Hellyeah is an American heavy metal supergroup, consisting of Mudvayne lead vocalist Chad Gray, Nothingface guitarist Tom Maxwell, and former Pantera and Damageplan drummer Vinnie Paul. The idea to form a supergroup originated in 2001 on the Tattoo the Earth tour, although plans were constantly put on hold due to scheduling conflicts. The summer of 2006 allowed the band to take the project seriously and record its first album. Recorded at Chasin' Jason studio in Dimebag Darrell's backyard, a self-titled album was completed in roughly one month. Released on April 10, 2007, the album entered the Billboard 200 at number 9,[1] selling 45,000 copies. Allmusic reviewer William Ruhlmann stated the album is "a competent example of its genre" awarding the album three and a half stars.

History[edit]

Formation and early days[edit]

Hellyeah's beginnings can be traced back to 2000 on the Tattoo the Earth tour featuring Mudvayne, Nothingface, Slayer, Slipknot and Sevendust. Nothingface guitarist Tom Maxwell became friends with Mudvayne vocalist Chad Gray, and they talked about the possibility of forming a supergroup. The following year, Nothingface toured with Mudvayne and talks to form the supergroup continued, although were constantly put on hold due to scheduling conflicts. At this time, Gray and Maxwell had brainstormed five band names.

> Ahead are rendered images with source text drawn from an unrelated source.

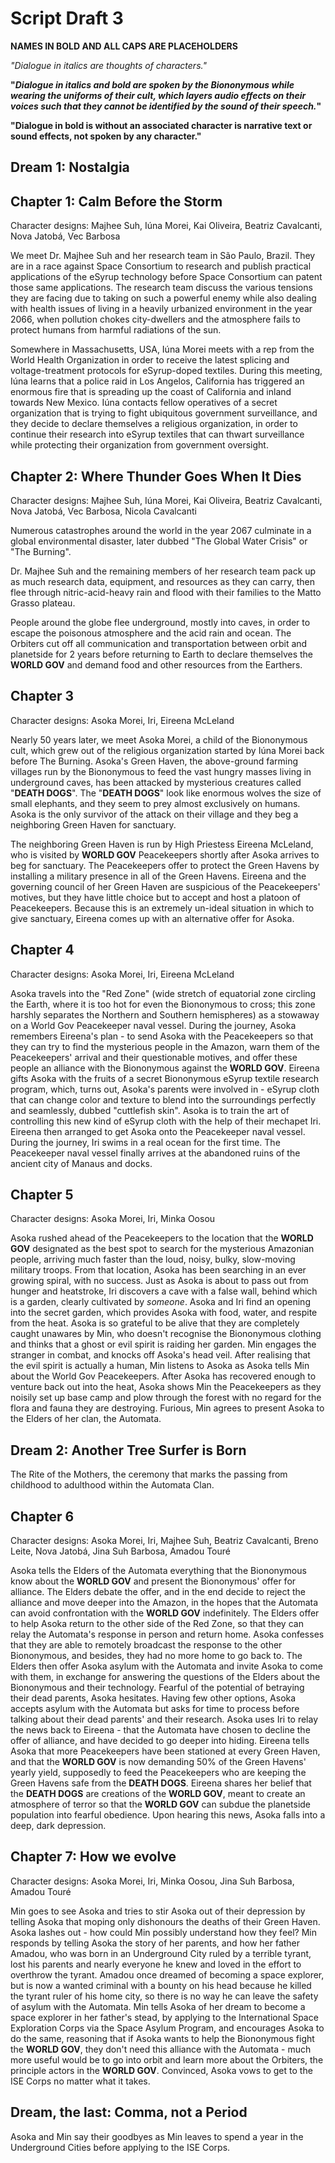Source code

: # Script Draft 3

**NAMES IN BOLD AND ALL CAPS ARE PLACEHOLDERS**

*"Dialogue in italics are thoughts of characters."*

**"*Dialogue in italics and bold are spoken by the Biononymous while wearing the uniforms of their cult, which layers audio effects on their voices such that they cannot be identified by the sound of their speech.*"**

**"Dialogue in bold is without an associated character is narrative text or sound effects, not spoken by any character."**

## Dream 1: Nostalgia

## Chapter 1: Calm Before the Storm

Character designs: Majhee Suh, Iúna Morei, Kai Oliveira, Beatriz Cavalcanti, Nova Jatobá, Vec Barbosa

We meet Dr. Majhee Suh and her research team in São Paulo, Brazil. They are in a race against Space Consortium to research and publish practical applications of the eSyrup technology before Space Consortium can patent those same applications. The research team discuss the various tensions they are facing due to taking on such a powerful enemy while also dealing with health issues of living in a heavily urbanized environment in the year 2066, when pollution chokes city-dwellers and the atmosphere fails to protect humans from harmful radiations of the sun. 

Somewhere in Massachusetts, USA, Iúna Morei meets with a rep from the World Health Organization in order to receive the latest splicing and voltage-treatment protocols for eSyrup-doped textiles. During this meeting, Iúna learns that a police raid in Los Angelos, California has triggered an enormous fire that is spreading up the coast of California and inland towards New Mexico. Iúna contacts fellow operatives of a secret organization that is trying to fight ubiquitous government surveillance, and they decide to declare themselves a religious organization, in order to continue their research into eSyrup textiles that can thwart surveillance while protecting their organization from government oversight. 

## Chapter 2: Where Thunder Goes When It Dies

Character designs: Majhee Suh, Iúna Morei, Kai Oliveira, Beatriz Cavalcanti, Nova Jatobá, Vec Barbosa, Nicola Cavalcanti

Numerous catastrophes around the world in the year 2067 culminate in a global environmental disaster, later dubbed "The Global Water Crisis" or "The Burning". 

Dr. Majhee Suh and the remaining members of her research team pack up as much research data, equipment, and resources as they can carry, then flee through nitric-acid-heavy rain and flood with their families to the Matto Grasso plateau.

People around the globe flee underground, mostly into caves, in order to escape the poisonous atmosphere and the acid rain and ocean. The Orbiters cut off all communication and transportation between orbit and planetside for 2 years before returning to Earth to declare themselves the **WORLD GOV** and demand food and other resources from the Earthers. 

## Chapter 3

Character designs: Asoka Morei, Iri, Eireena McLeland

Nearly 50 years later, we meet Asoka Morei, a child of the Biononymous cult, which grew out of the religious organization started by Iúna Morei back before The Burning. Asoka's Green Haven, the above-ground farming villages run by the Biononymous to feed the vast hungry masses living in underground caves, has been attacked by mysterious creatures called "**DEATH DOGS**". The "**DEATH DOGS**" look like enormous wolves the size of small elephants, and they seem to prey almost exclusively on humans. Asoka is the only survivor of the attack on their village and they beg a neighboring Green Haven for sanctuary. 

The neighboring Green Haven is run by High Priestess Eireena McLeland, who is visited by **WORLD GOV** Peacekeepers shortly after Asoka arrives to beg for sanctuary. The Peacekeepers offer to protect the Green Havens by installing a military presence in all of the Green Havens. Eireena and the governing council of her Green Haven are suspicious of the Peacekeepers' motives, but they have little choice but to accept and host a platoon of Peacekeepers. Because this is an extremely un-ideal situation in which to give sanctuary, Eireena comes up with an alternative offer for Asoka. 

## Chapter 4

Character designs: Asoka Morei, Iri, Eireena McLeland

Asoka travels into the "Red Zone" (wide stretch of equatorial zone circling the Earth, where it is too hot for even the Biononymous to cross; this zone harshly separates the Northern and Southern hemispheres) as a stowaway on a World Gov Peacekeeper naval vessel. During the journey, Asoka remembers Eireena's plan - to send Asoka with the Peacekeepers so that they can try to find the mysterious people in the Amazon, warn them of the Peacekeepers' arrival and their questionable motives, and offer these people an alliance with the Biononymous against the **WORLD GOV**. Eireena gifts Asoka with the fruits of a secret Biononymous eSyrup textile research program, which, turns out, Asoka's parents were involved in - eSyrup cloth that can change color and texture to blend into the surroundings perfectly and seamlessly, dubbed "cuttlefish skin". Asoka is to train the art of controlling this new kind of eSyrup cloth with the help of their mechapet Iri. Eireena then arranged to get Asoka onto the Peacekeeper naval vessel. During the journey, Iri swims in a real ocean for the first time. The Peacekeeper naval vessel finally arrives at the abandoned ruins of the ancient city of Manaus and docks. 

## Chapter 5

Character designs: Asoka Morei, Iri, Minka Oosou

Asoka rushed ahead of the Peacekeepers to the location that the **WORLD GOV** designated as the best spot to search for the mysterious Amazonian people, arriving much faster than the loud, noisy, bulky, slow-moving military troops. From that location, Asoka has been searching in an ever growing spiral, with no success. Just as Asoka is about to pass out from hunger and heatstroke, Iri discovers a cave with a false wall, behind which is a garden, clearly cultivated by *someone*. Asoka and Iri find an opening into the secret garden, which provides Asoka with food, water, and respite from the heat. Asoka is so grateful to be alive that they are completely caught unawares by Min, who doesn't recognise the Biononymous clothing and thinks that a ghost or evil spirit is raiding her garden. Min engages the stranger in combat, and knocks off Asoka's head veil. After realising that the evil spirit is actually a human, Min listens to Asoka as Asoka tells Min about the World Gov Peacekeepers. After Asoka has recovered enough to venture back out into the heat, Asoka shows Min the Peacekeepers as they noisily set up base camp and plow through the forest with no regard for the flora and fauna they are destroying. Furious, Min agrees to present Asoka to the Elders of her clan, the Automata. 

## Dream 2: Another Tree Surfer is Born

The Rite of the Mothers, the ceremony that marks the passing from childhood to adulthood within the Automata Clan. 

## Chapter 6

Character designs: Asoka Morei, Iri, Majhee Suh, Beatriz Cavalcanti, Breno Leite, Nova Jatobá, Jina Suh Barbosa, Amadou Touré 

Asoka tells the Elders of the Automata everything that the Biononymous know about the **WORLD GOV** and present the Biononymous' offer for alliance. The Elders debate the offer, and in the end decide to reject the alliance and move deeper into the Amazon, in the hopes that the Automata can avoid confrontation with the **WORLD GOV** indefinitely. The Elders offer to help Asoka return to the other side of the Red Zone, so that they can relay the Automata's response in person and return home. Asoka confesses that they are able to remotely broadcast the response to the other Biononymous, and besides, they had no more home to go back to. The Elders then offer Asoka asylum with the Automata and invite Asoka to come with them, in exchange for answering the questions of the Elders about the Biononymous and their technology. Fearful of the potential of betraying their dead parents, Asoka hesitates. Having few other options, Asoka accepts asylum with the Automata but asks for time to process before talking about their dead parents' and their research. Asoka uses Iri to relay the news back to Eireena - that the Automata have chosen to decline the offer of alliance, and have decided to go deeper into hiding. Eireena tells Asoka that more Peacekeepers have been stationed at every Green Haven, and that the **WORLD GOV** is now demanding 50% of the Green Havens' yearly yield, supposedly to feed the Peacekeepers who are keeping the Green Havens safe from the **DEATH DOGS**. Eireena shares her belief that the **DEATH DOGS** are creations of the **WORLD GOV**, meant to create an atmosphere of terror so that the **WORLD GOV** can subdue the planetside population into fearful obedience. Upon hearing this news, Asoka falls into a deep, dark depression. 

## Chapter 7: How we evolve

Character designs: Asoka Morei, Iri, Minka Oosou, Jina Suh Barbosa, Amadou Touré

Min goes to see Asoka and tries to stir Asoka out of their depression by telling Asoka that moping only dishonours the deaths of their Green Haven. Asoka lashes out - how could Min possibly understand how they feel? Min responds by telling Asoka the story of her parents, and how her father Amadou, who was born in an Underground City ruled by a terrible tyrant, lost his parents and nearly everyone he knew and loved in the effort to overthrow the tyrant. Amadou once dreamed of becoming a space explorer, but is now a wanted criminal with a bounty on his head because he killed the tyrant ruler of his home city, so there is no way he can leave the safety of asylum with the Automata. Min tells Asoka of her dream to become a space explorer in her father's stead, by applying to the International Space Exploration Corps via the Space Asylum Program, and encourages Asoka to do the same, reasoning that if Asoka wants to help the Biononymous fight the **WORLD GOV**, they don't need this alliance with the Automata - much more useful would be to go into orbit and learn more about the Orbiters, the principle actors in the **WORLD GOV**. Convinced, Asoka vows to get to the ISE Corps no matter what it takes. 

## Dream, the last: Comma, not a Period

Asoka and Min say their goodbyes as Min leaves to spend a year in the Underground Cities before applying to the ISE Corps.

Mudvayne guitarist Greg Tribbett approached Maxwell "out of the blue" and wanted to join the band. Nothingface drummer Tommy Sickles originally helmed the drum kit for the band's demo, however, things did not work out and the search for a new drummer began.[2] The band knew former Pantera and Damageplan drummer Vinnie Paul, and tried to persuade him to join the band as their drummer. Originally, Paul was not sure if he would return to music after the death of his brother, Dimebag Darrell and an 18 month hiatus: "It was one of those things that I didn't think I'd be apart of this ever again without him, and after about a year and a half had gone by, these guys called me up, Chad [Gray] and Tom [Maxwell], they were like, 'We're thinking about putting this band together, would you be into it?' First couple of times, I told them, 'No, I don't think I'm ready to do this yet.' And they just were real persistent, they kept calling me. And one night, I had been drinking some red wine and listening to some KISS on 12" vinyl record and I said, 'You know what, lets take a shot at this, lets see what happens.'"

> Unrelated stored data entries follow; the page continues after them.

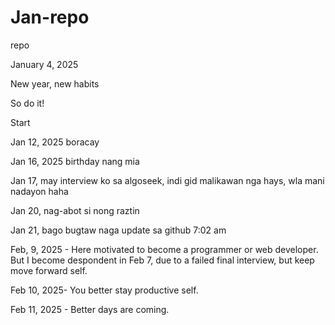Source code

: # Jan-repo
repo


January 4, 2025

New year, new habits



So do it!

Start

Jan 12, 2025 boracay

Jan 16, 2025 birthday nang mia

Jan 17, may interview ko sa algoseek, indi gid malikawan nga hays, wla mani nadayon haha

Jan 20, nag-abot si nong raztin

Jan 21, bago bugtaw naga update sa github 7:02 am

Feb, 9, 2025 - Here motivated to become a programmer or web developer. But I become despondent in Feb 7, due to a failed final interview, but keep move forward self.

Feb 10, 2025- You better stay productive self.

Feb 11, 2025 - Better days are coming.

The band's persistence paid off and Paul joined the project. Paul commented about joining the project: "Everybody had their head in the right place and that let's-tear-the-world-a-new-ass attitude".[3]

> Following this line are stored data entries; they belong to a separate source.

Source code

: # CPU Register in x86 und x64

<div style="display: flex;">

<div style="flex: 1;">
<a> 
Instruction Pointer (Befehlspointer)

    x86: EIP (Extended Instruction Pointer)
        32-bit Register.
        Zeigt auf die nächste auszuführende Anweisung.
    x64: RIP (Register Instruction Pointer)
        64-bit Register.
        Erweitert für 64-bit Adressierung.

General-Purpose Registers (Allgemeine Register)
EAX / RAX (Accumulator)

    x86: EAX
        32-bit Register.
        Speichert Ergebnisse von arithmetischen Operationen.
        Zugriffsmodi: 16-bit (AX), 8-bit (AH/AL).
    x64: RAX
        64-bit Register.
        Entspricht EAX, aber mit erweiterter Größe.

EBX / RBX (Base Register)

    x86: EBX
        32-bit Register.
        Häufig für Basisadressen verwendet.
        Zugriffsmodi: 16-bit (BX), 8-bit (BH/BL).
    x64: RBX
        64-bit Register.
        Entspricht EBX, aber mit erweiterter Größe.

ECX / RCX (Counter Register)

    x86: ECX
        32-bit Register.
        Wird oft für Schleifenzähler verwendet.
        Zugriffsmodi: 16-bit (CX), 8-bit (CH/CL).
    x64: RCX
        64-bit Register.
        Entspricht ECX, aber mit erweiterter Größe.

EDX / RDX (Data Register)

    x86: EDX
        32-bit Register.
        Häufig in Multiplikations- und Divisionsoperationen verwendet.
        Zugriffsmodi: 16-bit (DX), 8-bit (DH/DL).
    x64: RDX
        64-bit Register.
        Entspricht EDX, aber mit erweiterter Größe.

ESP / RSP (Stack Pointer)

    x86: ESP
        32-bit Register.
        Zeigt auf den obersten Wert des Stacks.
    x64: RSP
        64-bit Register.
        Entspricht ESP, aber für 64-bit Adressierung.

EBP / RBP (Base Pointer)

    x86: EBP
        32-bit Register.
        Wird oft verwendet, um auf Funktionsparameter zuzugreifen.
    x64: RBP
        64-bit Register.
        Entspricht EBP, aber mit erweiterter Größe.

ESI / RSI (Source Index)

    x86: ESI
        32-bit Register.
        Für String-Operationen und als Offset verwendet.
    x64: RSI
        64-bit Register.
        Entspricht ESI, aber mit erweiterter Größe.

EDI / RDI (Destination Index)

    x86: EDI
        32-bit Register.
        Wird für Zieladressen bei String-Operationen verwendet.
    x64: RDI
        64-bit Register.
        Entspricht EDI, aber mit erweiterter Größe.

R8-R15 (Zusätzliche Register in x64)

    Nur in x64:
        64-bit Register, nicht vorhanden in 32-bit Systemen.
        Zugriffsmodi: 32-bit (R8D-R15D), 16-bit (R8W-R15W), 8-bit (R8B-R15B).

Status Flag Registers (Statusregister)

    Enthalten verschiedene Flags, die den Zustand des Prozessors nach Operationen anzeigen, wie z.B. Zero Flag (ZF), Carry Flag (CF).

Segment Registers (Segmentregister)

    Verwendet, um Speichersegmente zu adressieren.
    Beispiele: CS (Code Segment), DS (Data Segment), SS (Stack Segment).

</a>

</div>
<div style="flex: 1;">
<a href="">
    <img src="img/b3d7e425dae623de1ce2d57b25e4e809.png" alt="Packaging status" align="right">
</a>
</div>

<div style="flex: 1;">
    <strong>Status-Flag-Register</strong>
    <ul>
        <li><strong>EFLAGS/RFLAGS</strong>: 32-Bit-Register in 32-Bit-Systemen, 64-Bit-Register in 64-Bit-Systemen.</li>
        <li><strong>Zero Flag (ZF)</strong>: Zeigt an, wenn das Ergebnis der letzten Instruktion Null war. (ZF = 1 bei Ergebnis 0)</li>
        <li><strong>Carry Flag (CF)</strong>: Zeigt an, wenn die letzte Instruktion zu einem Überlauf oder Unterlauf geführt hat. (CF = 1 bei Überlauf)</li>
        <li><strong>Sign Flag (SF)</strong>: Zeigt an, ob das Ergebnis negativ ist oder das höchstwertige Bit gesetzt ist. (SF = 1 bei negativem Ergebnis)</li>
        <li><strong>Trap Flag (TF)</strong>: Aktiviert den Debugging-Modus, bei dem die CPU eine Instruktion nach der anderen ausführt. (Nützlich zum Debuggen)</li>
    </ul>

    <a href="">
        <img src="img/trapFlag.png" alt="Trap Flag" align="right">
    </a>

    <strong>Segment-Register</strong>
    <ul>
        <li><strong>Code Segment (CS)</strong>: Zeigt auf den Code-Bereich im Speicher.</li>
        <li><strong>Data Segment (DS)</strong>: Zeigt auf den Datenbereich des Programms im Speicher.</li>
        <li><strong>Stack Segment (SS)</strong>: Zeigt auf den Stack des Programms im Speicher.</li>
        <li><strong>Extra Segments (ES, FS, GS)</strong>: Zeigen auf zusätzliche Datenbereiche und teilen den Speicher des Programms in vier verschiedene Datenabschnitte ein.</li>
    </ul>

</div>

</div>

In their previous bands, there had only been one guitarist, so having two was a new experience for all members. Paul felt two guitarists brought back the "old school Iron Maiden thing where they play two parts and give you a grinding rhythm part with a badass melody on top".[3] In 2006, Mudvayne did not have any plans to tour and were taking most of the summer and fall off, while Nothingface was preparing to record their next album. The time over the summer allowed the band to pursue the project which had been talked about for years.[4]

Gray flew into Baltimore to Nothingface's home studio to discuss the project further. The song "Waging War" was written in two days, followed by Maxwell tracking it the next day, and Gray completing vocals. During the summer of 2006, schedules were clear, which allowed members to take the time to record a studio album.[4] The album was recorded at Paul's backyard studio, Chasin' Jason in Arlington, Texas. Filled with photos of his late brother Dimebag, Paul found it tough entering the studio where the last albums by Damageplan and Pantera, and the collaboration Rebel Meets Rebel were recorded, but felt "the dark cloud that was there went away", due to everyone's positive energy.[5] Maxwell and Tribbett were the primary writers of the album, and Paul was there to "steer them in the right direction", with Gray adding his opinion on musical arrangements.[4]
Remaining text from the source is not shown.